## Prompt
Exclude pictures and give again exactly the lines of the listing, beginning with its first line and ending with the one that contains "um efeito chamado".

-------- Information

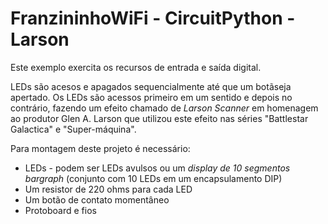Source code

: # FranzininhoWiFi - CircuitPython - Larson
Este exemplo exercita os recursos de entrada e saída digital.

LEDs são acesos e apagados sequencialmente até que um botãseja apertado. 
Os LEDs são acessos primeiro em um sentido e depois no contrário, fazendo
um efeito chamado de _Larson Scanner_ em homenagem ao produtor Glen A. Larson 
que utilizou este efeito nas séries "Battlestar Galactica" e "Super-máquina".

Para montagem deste projeto é necessário:

* LEDs - podem ser LEDs avulsos ou um _display de 10 segmentos bargraph_
(conjunto com 10 LEDs em um encapsulamento DIP)
* Um resistor de 220 ohms para cada LED
* Um botão de contato momentâneo
* Protoboard e fios
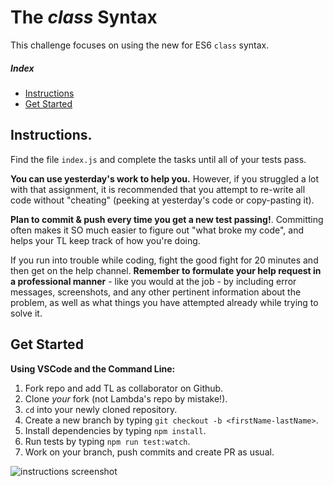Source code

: # The _class_ Syntax

This challenge focuses on using the new for ES6 `class` syntax.

##### Index

* [Instructions](#instructions)
* [Get Started](#get-started)

## Instructions.

Find the file `index.js` and complete the tasks until all of your tests pass.

**You can use yesterday's work to help you.** However, if you struggled a lot with that assignment, it is recommended that you attempt to re-write all code without "cheating" (peeking at yesterday's code or copy-pasting it).

**Plan to commit & push every time you get a new test passing!**. Committing often makes it SO much easier to figure out "what broke my code", and helps your TL keep track of how you're doing.

If you run into trouble while coding, fight the good fight for 20 minutes and then get on the help channel. __Remember to formulate your help request in a professional manner__ - like you would at the job - by including error messages, screenshots, and any other pertinent information about the problem, as well as what things you have attempted already while trying to solve it.

## Get Started

<summary><strong>Using VSCode and the Command Line:</strong></summary>

1. Fork repo and add TL as collaborator on Github.
1. Clone _your_ fork (not Lambda's repo by mistake!).
1. `cd` into your newly cloned repository.
1. Create a new branch by typing `git checkout -b <firstName-lastName>`.
1. Install dependencies by typing `npm install`.
1. Run tests by typing `npm run test:watch`.
1. Work on your branch, push commits and create PR as usual.

<img alt='instructions screenshot' src='./instructions.png'>
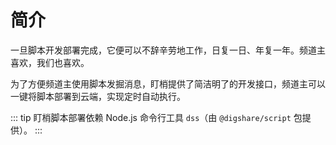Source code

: # 简介

一旦脚本开发部署完成，它便可以不辞辛劳地工作，日复一日、年复一年。频道主喜欢，我们也喜欢。

为了方便频道主使用脚本发掘消息，盯梢提供了简洁明了的开发接口，频道主可以一键将脚本部署到云端，实现定时自动执行。

::: tip
盯梢脚本部署依赖 Node.js 命令行工具 `dss`（由 `@digshare/script` 包提供）。
:::
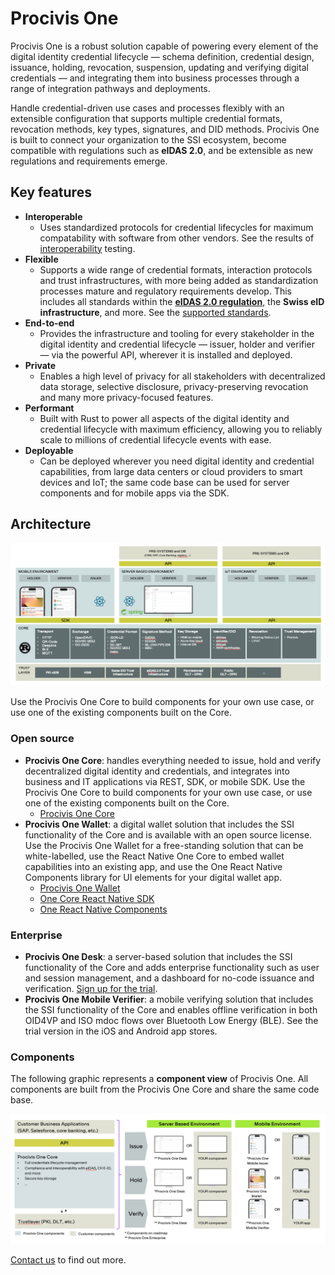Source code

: # Procivis One

Procivis One is a robust solution capable of powering every element of the digital identity
credential lifecycle — schema definition, credential design, issuance, holding, revocation,
suspension, updating and verifying digital credentials — and integrating them into business
processes through a range of integration pathways and deployments.

Handle credential-driven use cases and processes flexibly with an extensible configuration
that supports multiple credential formats, revocation methods, key types, signatures, and
DID methods. Procivis One is built to connect your organization to the SSI ecosystem, become
compatible with regulations such as **eIDAS 2.0**, and be extensible as new regulations and
requirements emerge.

## Key features

- **Interoperable**
  - Uses standardized protocols for credential lifecycles for maximum compatability with
    software from other vendors. See the results of [interoperability][interop]
    testing.
- **Flexible**
  - Supports a wide range of credential formats, interaction protocols and trust infrastructures,
    with more being added as standardization processes mature and regulatory requirements develop.
    This includes all standards within the [**eIDAS 2.0 regulation**][eidas], the
    **Swiss eID infrastructure**, and more. See the [supported standards][suppstand].
- **End-to-end**
  - Provides the infrastructure and tooling for every stakeholder in the digital identity
    and credential lifecycle — issuer, holder and verifier — via the powerful API, wherever
    it is installed and deployed.
- **Private**
  - Enables a high level of privacy for all stakeholders with decentralized data storage,
    selective disclosure, privacy-preserving revocation and many more privacy-focused features.
- **Performant**
  - Built with Rust to power all aspects of the digital identity and credential lifecycle
    with maximum efficiency, allowing you to reliably scale to millions of credential lifecycle
    events with ease.
- **Deployable**
  - Can be deployed wherever you need digital identity and credential capabilities, from
    large data centers or cloud providers to smart devices and IoT; the same code base can
    be used for server components and for mobile apps via the SDK.

## Architecture

![Procivis One Core - Architecture](/Architecture_Procivis_One.png)

Use the Procivis One Core to build components for your own use case, or use one of the
existing components built on the Core.

### Open source

- **Procivis One Core**: handles everything needed to
    issue, hold and verify decentralized digital identity and credentials, and integrates into
    business and IT applications via REST, SDK, or mobile SDK. Use the Procivis One Core to build components
    for your own use case, or use one of the existing components built on the Core.
  - [Procivis One Core][core]
- **Procivis One Wallet**: a digital wallet solution that includes the SSI functionality
    of the Core and is available with an open source license. Use the Procivis One Wallet
    for a free-standing solution that can be white-labelled, use the React Native One Core
    to embed wallet capabilities into an existing app, and use the One React Native Components library
    for UI elements for your digital wallet app.
  - [Procivis One Wallet][wallet]
  - [One Core React Native SDK][rncore]
  - [One React Native Components][comp]

### Enterprise

- **Procivis One Desk**: a server-based solution that includes the SSI functionality
    of the Core and adds enterprise functionality such as user and session management, and a
    dashboard for no-code issuance and verification. [Sign up for the trial][trial].
- **Procivis One Mobile Verifier**: a mobile verifying solution that includes the SSI
    functionality of the Core and enables offline verification in both OID4VP and ISO mdoc flows
    over Bluetooth Low Energy (BLE). See the trial version in the iOS and Android app stores.

### Components

The following graphic represents a **component view** of Procivis One. All components
are built from the Procivis One Core and share the same code base.

![Procivis One Components](/Procivis_One_components.png)

[Contact us][contact] to find out more.

[comp]: https://github.com/procivis/one-react-native-components
[contact]: https://www.procivis.ch/en/contact
[core]: https://github.com/procivis/one-core
[eidas]: https://github.com/procivis/one-core?tab=readme-ov-file#eidas-20
[interop]: https://github.com/procivis/one-core?tab=readme-ov-file#interoperability-and-conformance
[rncore]: https://github.com/procivis/react-native-one-core
[suppstand]: https://github.com/procivis/one-core?tab=readme-ov-file#supported-standards
[trial]: https://docs.procivis.ch/trial/intro
[wallet]: https://github.com/procivis/one-wallet
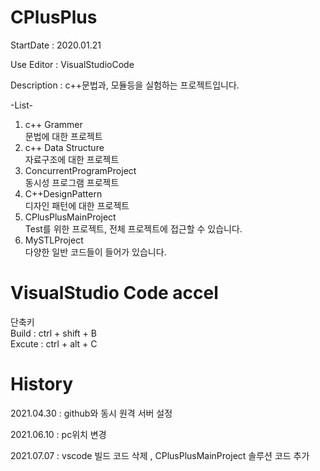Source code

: # CPlusPlus
StartDate : 2020.01.21

Use Editor : VisualStudioCode

Description :
c++문법과, 모듈등을 실험하는 프로젝트입니다.

-List-
1. c++ Grammer  
    문법에 대한 프로젝트
2. c++ Data Structure  
    자료구조에 대한 프로젝트
3. ConcurrentProgramProject  
    동시성 프로그램 프로젝트
4. C++DesignPattern   
    디자인 패턴에 대한 프로젝트
5. CPlusPlusMainProject  
    Test를 위한 프로젝트, 전체 프로젝트에 접근할 수 있습니다.
6. MySTLProject  
    다양한 일반 코드들이 들어가 있습니다.

# VisualStudio Code accel
단축키  
Build   : ctrl + shift + B  
Excute  : ctrl + alt + C 


# History
2021.04.30 : github와 동시 원격 서버 설정

2021.06.10 : pc위치 변경

2021.07.07 : vscode 빌드 코드 삭제 , CPlusPlusMainProject 솔루션 코드 추가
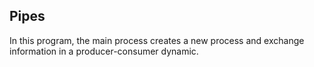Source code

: ## Pipes
In this program, the main process creates a new process and exchange information in a producer-consumer dynamic.
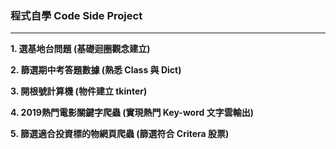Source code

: ### 程式自學 Code Side Project
---

**1. 選基地台問題 (基礎迴圈觀念建立)**

**2. 篩選期中考答題數據 (熟悉 Class 與 Dict)**

**3. 開根號計算機 (物件建立 tkinter)**

**4. 2019熱門電影關鍵字爬蟲 (實現熱門 Key-word 文字雲輸出)**

**5. 篩選適合投資標的物網頁爬蟲 (篩選符合 Critera 股票)**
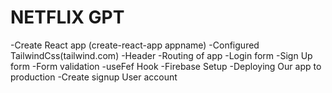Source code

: # NETFLIX GPT

-Create React app (create-react-app appname)
-Configured TailwindCss(tailwind.com)
-Header
-Routing of app
-Login form
-Sign Up form
-Form validation
-useFef Hook
-Firebase Setup
-Deploying Our app to production
-Create signup User account
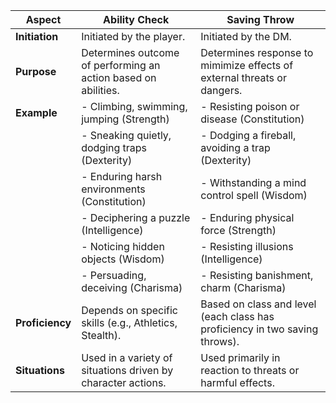   

| Aspect          | Ability Check                                                  | Saving Throw                                                                |
| --------------- | -------------------------------------------------------------- | --------------------------------------------------------------------------- |
| **Initiation**  | Initiated by the player.                                       | Initiated by the DM.                                                        |
| **Purpose**     | Determines outcome of performing an action based on abilities. | Determines response to mimimize effects of external threats or dangers.     |
| **Example**     | - Climbing, swimming, jumping (Strength)                       | - Resisting poison or disease (Constitution)                                |
|                 | - Sneaking quietly, dodging traps (Dexterity)                  | - Dodging a fireball, avoiding a trap (Dexterity)                           |
|                 | - Enduring harsh environments (Constitution)                   | - Withstanding a mind control spell (Wisdom)                                |
|                 | - Deciphering a puzzle (Intelligence)                          | - Enduring physical force (Strength)                                        |
|                 | - Noticing hidden objects (Wisdom)                             | - Resisting illusions (Intelligence)                                        |
|                 | - Persuading, deceiving (Charisma)                             | - Resisting banishment, charm (Charisma)                                    |
| **Proficiency** | Depends on specific skills (e.g., Athletics, Stealth).         | Based on class and level (each class has proficiency in two saving throws). |
| **Situations**  | Used in a variety of situations driven by character actions.   | Used primarily in reaction to threats or harmful effects.                   |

----------------

## Result of this exercise
Source code

: # FranzininhoWiFi - CircuitPython - Larson
Este exemplo exercita os recursos de entrada e saída digital.

LEDs são acesos e apagados sequencialmente até que um botãseja apertado. 
Os LEDs são acessos primeiro em um sentido e depois no contrário, fazendo
um efeito chamado de _Larson Scanner_ em homenagem ao produtor Glen A. Larson 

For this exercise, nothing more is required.